[Records provided — start]

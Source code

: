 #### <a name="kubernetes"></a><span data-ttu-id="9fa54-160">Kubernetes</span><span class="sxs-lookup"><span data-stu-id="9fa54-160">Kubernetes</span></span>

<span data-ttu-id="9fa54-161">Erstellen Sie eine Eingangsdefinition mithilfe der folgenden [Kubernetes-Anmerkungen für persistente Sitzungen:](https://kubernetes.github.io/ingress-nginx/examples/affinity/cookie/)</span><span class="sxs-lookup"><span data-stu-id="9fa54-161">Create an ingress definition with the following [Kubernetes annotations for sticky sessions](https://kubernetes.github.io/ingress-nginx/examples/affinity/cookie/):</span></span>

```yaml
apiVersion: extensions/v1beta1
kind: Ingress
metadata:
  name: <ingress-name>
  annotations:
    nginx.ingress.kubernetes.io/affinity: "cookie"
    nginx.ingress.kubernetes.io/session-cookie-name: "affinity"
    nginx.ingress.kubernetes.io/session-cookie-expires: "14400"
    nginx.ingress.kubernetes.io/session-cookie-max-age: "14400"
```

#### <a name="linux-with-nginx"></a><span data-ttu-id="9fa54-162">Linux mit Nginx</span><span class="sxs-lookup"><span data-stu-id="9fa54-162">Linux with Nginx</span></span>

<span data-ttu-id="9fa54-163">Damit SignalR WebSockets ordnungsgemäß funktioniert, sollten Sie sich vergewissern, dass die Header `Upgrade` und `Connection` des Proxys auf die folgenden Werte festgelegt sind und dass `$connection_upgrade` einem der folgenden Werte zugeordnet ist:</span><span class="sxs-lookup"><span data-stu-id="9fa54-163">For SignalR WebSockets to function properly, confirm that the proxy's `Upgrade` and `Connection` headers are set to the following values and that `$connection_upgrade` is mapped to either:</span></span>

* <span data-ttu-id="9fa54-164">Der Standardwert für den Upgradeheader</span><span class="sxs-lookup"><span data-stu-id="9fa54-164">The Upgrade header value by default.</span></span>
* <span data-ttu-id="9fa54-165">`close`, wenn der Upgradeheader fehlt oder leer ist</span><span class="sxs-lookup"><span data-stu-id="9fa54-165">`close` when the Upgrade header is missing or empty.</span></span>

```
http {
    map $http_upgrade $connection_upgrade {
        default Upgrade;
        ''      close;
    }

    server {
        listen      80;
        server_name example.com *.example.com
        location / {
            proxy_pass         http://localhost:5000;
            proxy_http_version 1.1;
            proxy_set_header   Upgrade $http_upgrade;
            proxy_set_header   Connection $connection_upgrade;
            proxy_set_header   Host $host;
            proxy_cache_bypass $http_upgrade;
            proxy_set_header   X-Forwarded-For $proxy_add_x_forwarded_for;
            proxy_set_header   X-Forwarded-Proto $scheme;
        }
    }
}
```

[Records provided — finish]

▶ [Task requirements] Copy every line above that holds the word "Forwarded".

▶ [Exercise result]
            proxy_set_header   X-Forwarded-For $proxy_add_x_forwarded_for;
            proxy_set_header   X-Forwarded-Proto $scheme;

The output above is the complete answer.